Paul Wick, portfolio manager of the Columbia Seligman Communications and Information Fund, makes a similar point. “The easy money monetary policy we’ve had for a long, long time is transitioning into something far less easy,” he says. “The environment sets up positively for short-duration assets—companies that are profitable and cash generative now as opposed to in five or 10 years. Growth stocks—unprofitable growth stocks—have outperformed for a few years. But with rates looking like they’ll be rising, the reversal this year has further to go.”
Dan Niles, a one-time sell-side hardware analyst who now runs the Satori Fund, a tech-based hedge fund, says his top pick for 2022 is… cash.
His view is that the market has benefited from “massive, unprecedented” Fed stimulus. “You can get away with that until you get inflation and it starts to hurt the population of people who do not own stocks,” Niles says. “And now you’re staring down the barrel at a nearly 40-year high in inflation, and some of those factors are not transitory.” In particular, he thinks wage and housing inflation are here to stay. He’s short the S&P 500. “It will be a tough year for anything in tech.”
But tough does not mean impossible. Here are a few ideas for 2022:
Get loud on the cloud: The cloud remains the single biggest trend in enterprise computing, and shows no signs of slowing. Public cloud players—Amazon Web Services, Microsoft Azure, and Google Cloud—are showing huge growth. As Andrew Bary notes in this week’s cover story on Barron’s favorite stocks for 2022, AWS alone could be worth $1 trillion or more. Meanwhile, Oracle
(ORCL) continues to expand its own cloud business aggressively. And Facebook-parent Meta Platforms
(FB) has pledged to spend $10 billion this year on the metaverse. A considerable chunk of that will go toward infrastructure. Recent strong results from networking hardware plays Arista Networks (ANET), Ciena
(CIEN), and Cisco Systems
(CSCO) should continue. Evercore ISI analyst Amit Daryanani says he recommends all three stocks.
Ante up: Chips remain in short supply, amid booming demand for smartphones, PCs, electric vehicles, and cloud infrastructure. There isn’t enough capacity to meet that demand, and chip makers are moving aggressively to expand. But building fabs takes time. Chip stocks outperformed in 2021 and should rally further in 2022.
Sung Cho, who co-manages a group of tech funds at Goldman Sachs Asset Management, likes both ON Semiconductor (ON) and Wolfspeed
(WOLF) as plays on the demand for automotive chips, as well as KLA
(KLAC) in the semiconductor equipment sector.

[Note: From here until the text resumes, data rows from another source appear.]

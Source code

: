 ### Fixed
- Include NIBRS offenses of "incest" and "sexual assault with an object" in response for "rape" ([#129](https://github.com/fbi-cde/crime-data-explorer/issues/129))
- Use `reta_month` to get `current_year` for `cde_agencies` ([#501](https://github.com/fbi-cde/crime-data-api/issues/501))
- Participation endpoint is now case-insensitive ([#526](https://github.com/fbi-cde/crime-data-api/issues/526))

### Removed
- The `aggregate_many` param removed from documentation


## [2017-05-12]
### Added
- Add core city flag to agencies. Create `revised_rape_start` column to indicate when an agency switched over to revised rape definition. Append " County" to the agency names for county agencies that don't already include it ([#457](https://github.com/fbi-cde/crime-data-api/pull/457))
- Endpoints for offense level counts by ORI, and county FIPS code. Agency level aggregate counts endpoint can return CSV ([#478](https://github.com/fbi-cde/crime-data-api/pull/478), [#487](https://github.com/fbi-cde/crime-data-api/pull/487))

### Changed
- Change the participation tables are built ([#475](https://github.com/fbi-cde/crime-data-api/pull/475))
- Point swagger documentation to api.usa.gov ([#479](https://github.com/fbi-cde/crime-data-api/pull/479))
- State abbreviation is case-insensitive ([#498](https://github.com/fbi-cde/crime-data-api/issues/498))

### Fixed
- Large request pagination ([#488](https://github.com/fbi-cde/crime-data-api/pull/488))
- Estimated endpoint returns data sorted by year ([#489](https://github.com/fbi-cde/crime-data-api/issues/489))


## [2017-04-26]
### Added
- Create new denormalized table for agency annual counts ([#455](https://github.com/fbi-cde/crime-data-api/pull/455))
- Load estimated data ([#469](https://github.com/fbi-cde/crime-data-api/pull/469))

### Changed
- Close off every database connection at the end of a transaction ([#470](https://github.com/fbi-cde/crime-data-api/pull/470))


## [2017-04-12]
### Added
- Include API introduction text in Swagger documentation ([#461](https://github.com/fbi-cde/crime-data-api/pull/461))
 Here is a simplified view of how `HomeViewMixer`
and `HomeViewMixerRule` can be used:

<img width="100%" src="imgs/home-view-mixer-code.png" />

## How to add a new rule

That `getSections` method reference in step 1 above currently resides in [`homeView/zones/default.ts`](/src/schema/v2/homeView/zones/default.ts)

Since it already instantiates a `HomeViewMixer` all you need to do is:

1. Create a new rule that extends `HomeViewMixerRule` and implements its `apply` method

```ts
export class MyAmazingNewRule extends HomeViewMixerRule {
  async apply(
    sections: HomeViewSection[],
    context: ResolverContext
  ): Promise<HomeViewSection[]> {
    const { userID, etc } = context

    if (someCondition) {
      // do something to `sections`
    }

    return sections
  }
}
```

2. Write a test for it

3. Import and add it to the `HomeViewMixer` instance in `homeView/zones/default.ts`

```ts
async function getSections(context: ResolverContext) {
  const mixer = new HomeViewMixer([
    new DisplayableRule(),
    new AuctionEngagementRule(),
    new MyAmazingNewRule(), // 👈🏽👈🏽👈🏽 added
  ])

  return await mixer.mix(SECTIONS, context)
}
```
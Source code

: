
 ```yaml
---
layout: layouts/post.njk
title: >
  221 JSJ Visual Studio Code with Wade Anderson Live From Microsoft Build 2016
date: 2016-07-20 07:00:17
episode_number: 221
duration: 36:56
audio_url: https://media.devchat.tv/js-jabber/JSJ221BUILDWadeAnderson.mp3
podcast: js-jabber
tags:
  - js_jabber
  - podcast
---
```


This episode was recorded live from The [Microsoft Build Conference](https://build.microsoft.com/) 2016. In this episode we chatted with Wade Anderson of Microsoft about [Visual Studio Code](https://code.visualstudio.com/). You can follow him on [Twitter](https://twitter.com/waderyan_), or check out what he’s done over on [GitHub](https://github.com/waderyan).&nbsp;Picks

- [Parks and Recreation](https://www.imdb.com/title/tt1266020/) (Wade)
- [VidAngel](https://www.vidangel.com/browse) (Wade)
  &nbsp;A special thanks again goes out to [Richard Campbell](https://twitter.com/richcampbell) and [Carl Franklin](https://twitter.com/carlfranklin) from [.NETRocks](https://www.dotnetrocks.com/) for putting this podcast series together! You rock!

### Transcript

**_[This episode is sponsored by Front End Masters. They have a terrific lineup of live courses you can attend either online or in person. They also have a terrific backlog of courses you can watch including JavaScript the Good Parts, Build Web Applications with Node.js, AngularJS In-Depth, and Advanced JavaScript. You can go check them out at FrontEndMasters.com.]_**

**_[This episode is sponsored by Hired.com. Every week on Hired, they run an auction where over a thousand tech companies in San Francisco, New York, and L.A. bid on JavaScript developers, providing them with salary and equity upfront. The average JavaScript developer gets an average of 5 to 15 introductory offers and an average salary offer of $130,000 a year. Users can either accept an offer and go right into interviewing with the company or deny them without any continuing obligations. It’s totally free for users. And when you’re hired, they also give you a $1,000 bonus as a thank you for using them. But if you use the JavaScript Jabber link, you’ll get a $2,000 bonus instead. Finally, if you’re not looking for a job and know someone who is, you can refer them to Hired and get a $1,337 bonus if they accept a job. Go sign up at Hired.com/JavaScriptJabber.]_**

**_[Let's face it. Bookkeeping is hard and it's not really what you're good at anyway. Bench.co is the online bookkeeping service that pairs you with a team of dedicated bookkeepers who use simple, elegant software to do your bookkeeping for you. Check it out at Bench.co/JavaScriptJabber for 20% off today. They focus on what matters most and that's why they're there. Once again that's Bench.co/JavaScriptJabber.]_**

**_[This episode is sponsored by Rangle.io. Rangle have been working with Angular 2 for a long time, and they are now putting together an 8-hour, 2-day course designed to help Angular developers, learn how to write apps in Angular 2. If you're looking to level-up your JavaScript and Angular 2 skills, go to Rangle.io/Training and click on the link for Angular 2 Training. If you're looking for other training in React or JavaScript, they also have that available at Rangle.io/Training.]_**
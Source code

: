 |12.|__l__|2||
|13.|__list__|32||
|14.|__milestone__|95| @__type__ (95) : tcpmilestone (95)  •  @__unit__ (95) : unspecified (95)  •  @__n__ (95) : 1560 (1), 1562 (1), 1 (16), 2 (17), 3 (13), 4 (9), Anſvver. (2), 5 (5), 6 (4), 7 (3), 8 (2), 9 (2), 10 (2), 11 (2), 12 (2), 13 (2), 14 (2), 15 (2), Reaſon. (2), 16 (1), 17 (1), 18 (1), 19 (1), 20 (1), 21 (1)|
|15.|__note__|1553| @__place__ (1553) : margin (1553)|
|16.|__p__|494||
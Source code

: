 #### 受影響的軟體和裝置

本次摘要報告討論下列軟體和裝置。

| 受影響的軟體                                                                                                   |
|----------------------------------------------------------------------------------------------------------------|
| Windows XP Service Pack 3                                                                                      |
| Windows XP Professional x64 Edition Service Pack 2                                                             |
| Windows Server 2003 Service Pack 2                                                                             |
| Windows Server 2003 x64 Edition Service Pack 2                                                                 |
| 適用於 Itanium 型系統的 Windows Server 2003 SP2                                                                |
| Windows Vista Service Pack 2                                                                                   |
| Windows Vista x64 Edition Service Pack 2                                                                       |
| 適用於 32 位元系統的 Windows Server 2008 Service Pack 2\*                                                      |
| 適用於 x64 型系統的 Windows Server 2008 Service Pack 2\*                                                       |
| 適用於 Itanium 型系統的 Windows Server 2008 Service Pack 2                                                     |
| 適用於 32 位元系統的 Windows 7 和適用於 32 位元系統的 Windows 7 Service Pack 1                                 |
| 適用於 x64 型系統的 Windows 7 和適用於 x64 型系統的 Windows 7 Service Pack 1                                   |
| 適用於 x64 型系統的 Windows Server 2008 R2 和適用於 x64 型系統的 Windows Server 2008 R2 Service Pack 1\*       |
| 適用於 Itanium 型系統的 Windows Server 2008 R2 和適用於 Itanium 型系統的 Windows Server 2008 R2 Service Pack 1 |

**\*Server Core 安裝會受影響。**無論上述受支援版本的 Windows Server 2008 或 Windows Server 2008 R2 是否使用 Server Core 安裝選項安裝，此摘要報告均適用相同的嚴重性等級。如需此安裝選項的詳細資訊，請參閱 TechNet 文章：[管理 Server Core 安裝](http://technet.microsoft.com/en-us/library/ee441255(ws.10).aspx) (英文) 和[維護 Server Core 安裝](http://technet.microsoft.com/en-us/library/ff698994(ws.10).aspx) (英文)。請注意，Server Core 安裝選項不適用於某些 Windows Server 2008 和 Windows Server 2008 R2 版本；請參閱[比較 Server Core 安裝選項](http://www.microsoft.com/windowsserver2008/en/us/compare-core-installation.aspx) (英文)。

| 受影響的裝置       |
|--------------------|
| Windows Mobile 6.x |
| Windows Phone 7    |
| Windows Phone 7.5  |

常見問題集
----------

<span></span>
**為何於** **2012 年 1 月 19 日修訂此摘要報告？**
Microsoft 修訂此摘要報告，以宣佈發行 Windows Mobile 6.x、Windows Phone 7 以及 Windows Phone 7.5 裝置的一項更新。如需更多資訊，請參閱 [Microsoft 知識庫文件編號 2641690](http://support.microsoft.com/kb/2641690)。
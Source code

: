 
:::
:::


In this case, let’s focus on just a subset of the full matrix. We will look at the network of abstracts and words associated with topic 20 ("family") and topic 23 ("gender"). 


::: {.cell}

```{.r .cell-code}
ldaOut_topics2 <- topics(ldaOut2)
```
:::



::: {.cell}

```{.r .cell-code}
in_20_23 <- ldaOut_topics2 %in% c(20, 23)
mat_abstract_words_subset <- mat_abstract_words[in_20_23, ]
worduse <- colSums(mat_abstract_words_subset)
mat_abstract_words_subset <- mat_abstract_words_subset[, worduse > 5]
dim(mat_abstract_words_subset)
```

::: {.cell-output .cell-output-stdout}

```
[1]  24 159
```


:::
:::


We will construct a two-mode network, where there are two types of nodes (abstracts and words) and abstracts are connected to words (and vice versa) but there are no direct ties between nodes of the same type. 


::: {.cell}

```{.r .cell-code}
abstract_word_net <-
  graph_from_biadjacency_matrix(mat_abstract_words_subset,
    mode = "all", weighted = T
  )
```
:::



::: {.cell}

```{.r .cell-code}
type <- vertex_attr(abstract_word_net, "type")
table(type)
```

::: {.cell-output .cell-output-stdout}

Wick is bullish on auto semis as well, noting that U.S. car dealers have just 20 days of inventory on hand, less than half the historic level. He points out that even with flat unit sales, demand for car-related chips will rise as the semi content per vehicle increases. Wick’s picks include Analog Devices
(ADI), Microchip Technology
(MCHP), NXP Semiconductor
(NXPI), and Japan-based Renesas Electronics
(6723.Japan). In equipment, he likes both Applied Materials
(AMAT) and Lam Research (LRCX).
Turnarounds: Loup’s Clinton likes Coinbase
(COIN)—down 20% year to date—as a pick-and-shovel play on crypto that doesn’t require Bitcoin speculation. He thinks Coinbase could become “the bank of the metaverse,” which makes it a bet on two memes at once.
Want to think bigger? Wick likes Intel
(INTC) as a turnaround, noting that at a $200 billion valuation, the stock trades for less than three times forward revenues, versus nine times for Advanced Micro Devices
(AMD) and 24 times for Nvidia
(NVDA). Wick thinks Intel’s valuation should get support from the pending spinoff of its MobileEye autonomous driving unit. “All the feedback I get is that [CEO] Pat [Gelsinger]’s strategy is the right one,” he says. “The view in the Valley is that Intel is doing the right things.”